Technology to the rescue
The OAR team decided that film-based education was the answer. "Dr Harish Sasikumar has shaped the concept by working with OAR's young scientists and scriptwriters, photographers, and illustrators. He proposed to develop an open source platform called Open Automated Interpretation of Social Awareness Videos (OAISAV)," says Dr Siddharth Ghosh, director of science and vision, OAR Group.
OAR is collaborating with GAIUS, a hyperlocal community platform that enables content creation and access among local communities. GAIUS has been actively working with the Government of Maharashtra for COVID-19-related information broadcast. Dr Arjuna Sathaseelan, co-founder, GAIUS, will ensure dissemination of information among the community of manual scavengers.
Engagement is key
Dr Ghosh explains that the GAUIS application is already popular among low-income communities. They also hope to convert some users into volunteers or peer-instructors. The exercise will be incentivised by providing the volunteers with data-packs and smartphones or tablets free of cost.

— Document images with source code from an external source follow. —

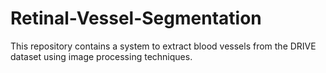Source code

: # Retinal-Vessel-Segmentation
This repository contains a system to extract blood vessels from the DRIVE dataset using image processing techniques.
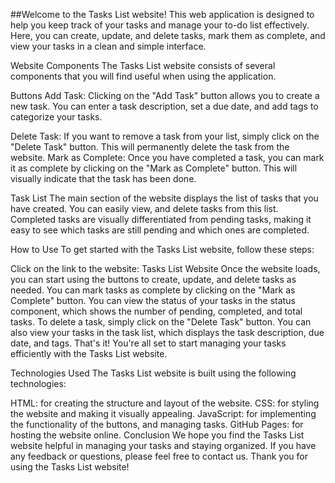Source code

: ##Welcome to the Tasks List website! This web application is designed to help you keep track of your tasks and manage your to-do list effectively. Here, you can create, update, and delete tasks, mark them as complete, and view your tasks in a clean and simple interface.

Website Components
The Tasks List website consists of several components that you will find useful when using the application.

Buttons
Add Task: Clicking on the "Add Task" button allows you to create a new task. You can enter a task description, set a due date, and add tags to categorize your tasks.

Delete Task: If you want to remove a task from your list, simply click on the "Delete Task" button. This will permanently delete the task from the website.
Mark as Complete: Once you have completed a task, you can mark it as complete by clicking on the "Mark as Complete" button. This will visually indicate that the task has been done.

Task List
The main section of the website displays the list of tasks that you have created. You can easily view,  and delete tasks from this list. Completed tasks are visually differentiated from pending tasks, making it easy to see which tasks are still pending and which ones are completed.

How to Use
To get started with the Tasks List website, follow these steps:

Click on the link to the website: Tasks List Website
Once the website loads, you can start using the buttons to create, update, and delete tasks as needed.
You can mark tasks as complete by clicking on the "Mark as Complete" button.
You can view the status of your tasks in the status component, which shows the number of pending, completed, and total tasks.
To delete a task, simply click on the "Delete Task" button.
You can also view your tasks in the task list, which displays the task description, due date, and tags.
That's it! You're all set to start managing your tasks efficiently with the Tasks List website.

Technologies Used
The Tasks List website is built using the following technologies:

HTML: for creating the structure and layout of the website.
CSS: for styling the website and making it visually appealing.
JavaScript: for implementing the functionality of the buttons, and managing tasks.
GitHub Pages: for hosting the website online.
Conclusion
We hope you find the Tasks List website helpful in managing your tasks and staying organized. If you have any feedback or questions, please feel free to contact us. Thank you for using the Tasks List website!
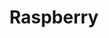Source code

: ---
title: Raspberry
menu:
  sidebar:
    name: Raspberry
    identifier: raspberry
    weight: 20
---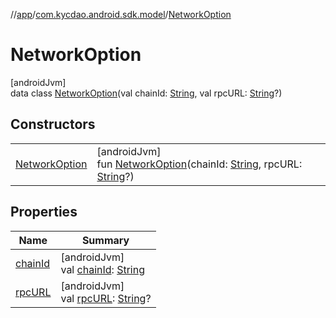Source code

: //[app](../../../index.md)/[com.kycdao.android.sdk.model](../index.md)/[NetworkOption](index.md)

# NetworkOption

[androidJvm]\
data class [NetworkOption](index.md)(val chainId: [String](https://kotlinlang.org/api/latest/jvm/stdlib/kotlin/-string/index.html), val rpcURL: [String](https://kotlinlang.org/api/latest/jvm/stdlib/kotlin/-string/index.html)?)

## Constructors

| | |
|---|---|
| [NetworkOption](-network-option.md) | [androidJvm]<br>fun [NetworkOption](-network-option.md)(chainId: [String](https://kotlinlang.org/api/latest/jvm/stdlib/kotlin/-string/index.html), rpcURL: [String](https://kotlinlang.org/api/latest/jvm/stdlib/kotlin/-string/index.html)?) |

## Properties

| Name | Summary |
|---|---|
| [chainId](chain-id.md) | [androidJvm]<br>val [chainId](chain-id.md): [String](https://kotlinlang.org/api/latest/jvm/stdlib/kotlin/-string/index.html) |
| [rpcURL](rpc-u-r-l.md) | [androidJvm]<br>val [rpcURL](rpc-u-r-l.md): [String](https://kotlinlang.org/api/latest/jvm/stdlib/kotlin/-string/index.html)? |
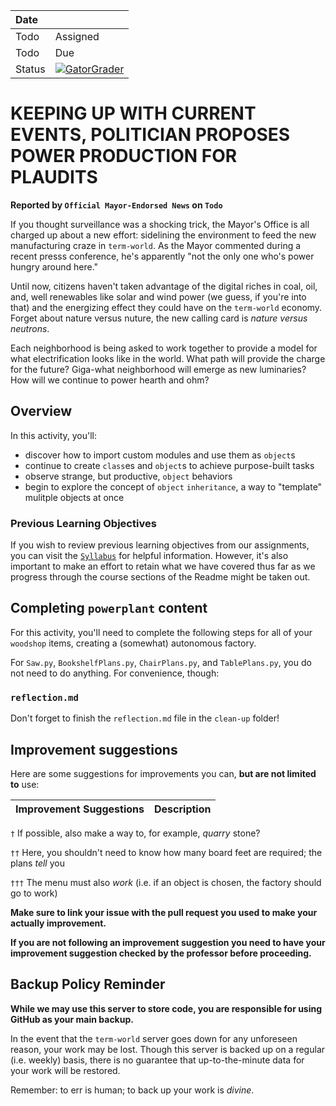 | Date              |          |
|:------------------|:---------|
| Todo | Assigned |
| Todo | Due      |
| Status            | [![GatorGrader](../../actions/workflows/main.yml/badge.svg)](../../actions/workflows/main.yml) |

# KEEPING UP WITH CURRENT EVENTS, POLITICIAN PROPOSES POWER PRODUCTION FOR PLAUDITS

**Reported by `Official Mayor-Endorsed News` on `Todo`**

If you thought surveillance was a shocking trick, the Mayor's Office is all charged up about a new effort: sidelining the environment to feed the new manufacturing craze in `term-world`. As the Mayor commented during a recent presss conference, he's apparently "not the only one who's power hungry around here."

Until now, citizens haven't taken advantage of the digital riches in coal, oil, and, well renewables like solar and wind power (we guess, if you're into that) and the energizing effect they could have on the `term-world` economy. Forget about nature versus nuture, the new calling card is _nature versus neutrons_.

Each neighborhood is being asked to work together to provide a model for what electrification looks like in the world. What path will provide the charge for the future? Giga-what neighborhood will emerge as new luminaries? How will we continue to power hearth and ohm?

## Overview

In this activity, you'll:

* discover how to import custom modules and use them as `object`s
* continue to create `class`es and `object`s to achieve purpose-built tasks
* observe strange, but productive, `object` behaviors
* begin to explore the concept of `object` `inheritance`, a way to "template" mulitple objects at once


### Previous Learning Objectives

If you wish to review previous learning objectives from our assignments, you can visit the [`Syllabus`](https://chompe.rs/100-syllabus) for helpful information. However, it's also important to make an effort to retain what we have covered thus far as we progress through the course sections of the Readme might be taken out.

## Completing `powerplant` content

For this activity, you'll need to complete the following steps for all of your `woodshop` items, creating a (somewhat) autonomous factory.

For `Saw.py`, `BookshelfPlans.py`, `ChairPlans.py`, and `TablePlans.py`, you do not need to do anything. For convenience, though:



### `reflection.md`

Don't forget to finish the `reflection.md` file in the `clean-up` folder!

## Improvement suggestions

Here are some suggestions for improvements you can, **but are not limited to** use:

|Improvement Suggestions |Description        |
|:-----------------------|:------------------|



`†` If possible, also make a way to, for example, _quarry_ stone?

`††` Here, you shouldn't need to know how many board feet are required; the plans _tell_ you

`†††` The menu must also _work_ (i.e. if an object is chosen, the factory should go to work)

**Make sure to link your issue with the pull request you used to make your actually improvement.**

**If you are not following an improvement suggestion you need to have your improvement suggestion checked by the professor before proceeding.**

## Backup Policy Reminder

**While we may use this server to store code, you are responsible for using GitHub as your main backup.**

In the event that the `term-world` server goes down for any unforeseen reason, your work may be lost. Though this server is backed up on a regular (i.e. weekly) basis, there is no guarantee that up-to-the-minute data for your work will be restored.

Remember: to err is human; to back up your work is *divine*.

Language, though, has been the biggest hurdle while making awareness videos. "India speaks so many different languages. The current version of OAISAV can translate the awareness videos that do not contain text. With this, anyone with interesting content can collaborate with us and make a video in their language," adds Dr Sasikumar, Postdoctoral Research Fellow at OAR and PhD from the Centre for Nano Science and Engineering, Indian Institute of Science, Bengaluru.

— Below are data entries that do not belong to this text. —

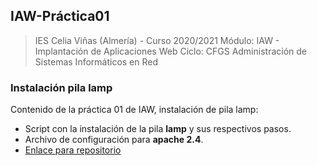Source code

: ## IAW-Práctica01
> IES Celia Viñas (Almería) - Curso 2020/2021 
Módulo: IAW - Implantación de Aplicaciones Web 
Ciclo: CFGS Administración de Sistemas Informáticos en Red 
### Instalación pila lamp
Contenido de la práctica 01 de IAW, instalación de pila lamp:


- Script con la instalación de la pila **lamp** y sus respectivos pasos.
- Archivo de configuración para **apache 2.4**.
- [Enlace para repositorio][GitHub]





[GitHub]: https://github.com/jacobo87/IAW-Practica01
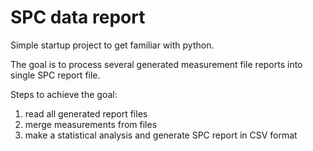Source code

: # SPC data report
Simple startup project to get familiar with python.

The goal is to process several generated measurement file reports into single SPC report file.

Steps to achieve the goal:

1)  read all generated report files
2)  merge measurements from files
3)  make a statistical analysis and generate SPC report in CSV format

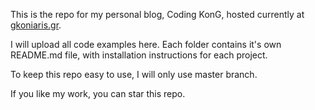 This is the repo for my personal blog, Coding KonG, hosted currently at [gkoniaris.gr](https://gkoniaris.gr).

I will upload all code examples here. Each folder contains it's own README.md file, with installation instructions for each project. 

To keep this repo easy to use, I will only use master branch.

If you like my work, you can star this repo.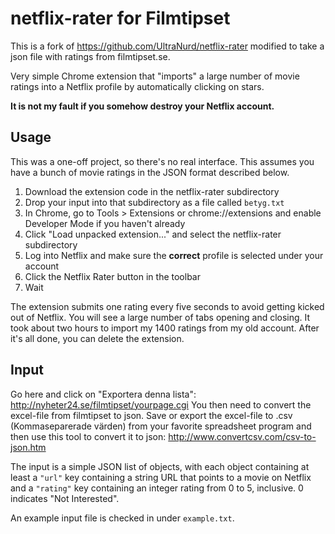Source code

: netflix-rater for Filmtipset
============================

This is a fork of https://github.com/UltraNurd/netflix-rater modified to take a json file with ratings from filmtipset.se.

Very simple Chrome extension that "imports" a large number of movie ratings into a Netflix profile by automatically clicking on stars.

**It is not my fault if you somehow destroy your Netflix account.**

Usage
-----

This was a one-off project, so there's no real interface. This assumes you have a bunch of movie ratings in the JSON format described below.

1. Download the extension code in the netflix-rater subdirectory
2. Drop your input into that subdirectory as a file called `betyg.txt`
3. In Chrome, go to Tools > Extensions or chrome://extensions and enable Developer Mode if you haven't already
4. Click "Load unpacked extension..." and select the netflix-rater subdirectory
5. Log into Netflix and make sure the **correct** profile is selected under your account
6. Click the Netflix Rater button in the toolbar
7. Wait

The extension submits one rating every five seconds to avoid getting kicked out of Netflix. You will see a large number of tabs opening and closing. It took about two hours to import my 1400 ratings from my old account. After it's all done, you can delete the extension.

Input
-----

Go here and click on "Exportera denna lista": http://nyheter24.se/filmtipset/yourpage.cgi
You then need to convert the excel-file from filmtipset to json. Save or export the excel-file to .csv (Kommaseparerade värden) from your favorite spreadsheet program and then use this tool to convert it to json: http://www.convertcsv.com/csv-to-json.htm

The input is a simple JSON list of objects, with each object containing at least a `"url"` key containing a string URL that points to a movie on Netflix and a `"rating"` key containing an integer rating from 0 to 5, inclusive. 0 indicates "Not Interested".

An example input file is checked in under `example.txt`.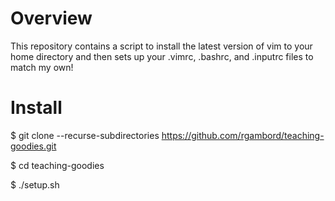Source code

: # Overview

This repository contains a script to install the latest version of vim to your home directory and then sets up your .vimrc, .bashrc, and .inputrc files to match my own!

# Install

$ git clone --recurse-subdirectories https://github.com/rgambord/teaching-goodies.git

$ cd teaching-goodies

$ ./setup.sh

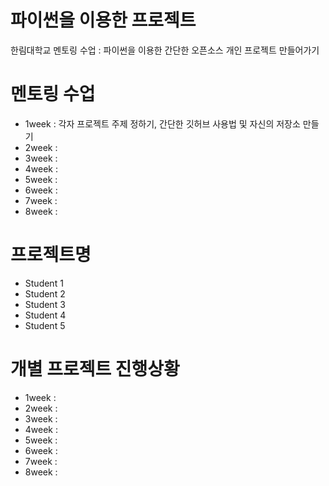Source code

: # 파이썬을 이용한 프로젝트

한림대학교 멘토링 수업 : 파이썬을 이용한 간단한 오픈소스 개인 프로젝트 만들어가기

# 멘토링 수업
- 1week : 각자 프로젝트 주제 정하기, 간단한 깃허브 사용법 및 자신의 저장소 만들기
- 2week :
- 3week :
- 4week :
- 5week :
- 6week :
- 7week :
- 8week :

# 프로젝트명 
- Student 1
- Student 2
- Student 3
- Student 4
- Student 5

# 개별 프로젝트 진행상황
- 1week :
- 2week :
- 3week :
- 4week :
- 5week :
- 6week :
- 7week :
- 8week :
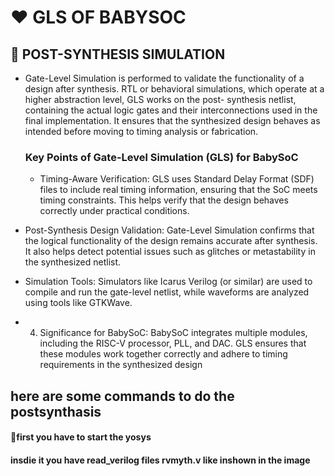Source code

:  # ❤️ GLS OF BABYSOC
 
 ## 🎲 POST-SYNTHESIS SIMULATION 

 - Gate-Level Simulation is performed to validate the functionality of a design after synthesis.       RTL or behavioral simulations, which operate at a higher abstraction level, GLS works on the post-   synthesis netlist, containing the actual logic gates and their interconnections used in the final    implementation. It ensures that the synthesized design behaves as intended before moving to timing   analysis or fabrication.

   ### Key Points of Gate-Level Simulation (GLS) for BabySoC

   - Timing-Aware Verification:
 GLS uses Standard Delay Format (SDF) files to include real timing information, ensuring that       the SoC meets timing constraints. This helps verify that the design behaves correctly under        practical conditions.

 -  Post-Synthesis Design Validation:
Gate-Level Simulation confirms that the logical functionality of the design remains accurate after synthesis. It also helps detect potential issues such as glitches or metastability in the synthesized netlist.

-  Simulation Tools:
Simulators like Icarus Verilog (or similar) are used to compile and run the gate-level netlist, while waveforms are analyzed using tools like GTKWave.

- 4. Significance for BabySoC:
BabySoC integrates multiple modules, including the RISC-V processor, PLL, and DAC. GLS ensures that these modules work together correctly and adhere to timing requirements in the synthesized design
   

## here are some commands to do the postsynthasis 

#### 🥇first you have to start the yosys
#### insdie it you have read_verilog files rvmyth.v like inshown in the image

If everything goes according to plan, the team will be able to make the beta version of OAISAV available to the public within a month. "With a nominal user interface, we will publish it as an open-source software so that anyone who is interested can work on improving it. To manage the project technically and financially, we are looking to collaborate with interested parties, including telephone and Internet service providers," he adds.
The lives lost
The Union Ministry of Social Justice and Empowerment (MSJE), in a reply to a question by NCP Rajya Sabha MP Vandana Chavan, revealed that 282 sanitation workers have died while cleaning sewers and septic tanks in the country between 2016 and 2019. The highest number of deaths, 40, was recorded in Tamil Nadu followed by Haryana, which recorded 31 deaths in manholes. Delhi and Gujarat recorded 30 deaths each followed by Maharashtra and Uttar Pradesh, each recording 27 deaths. While the year 2016 accounted for 50 deaths, 83 sanitation workers died due to suffocation in septic tanks and sewers in 2017 and 66 deaths were recorded in 2018. Till November 2019, the death count across the country stood at 83. These figures, the Ministry maintained, were based on the number of FIRs filed by the police in respective states.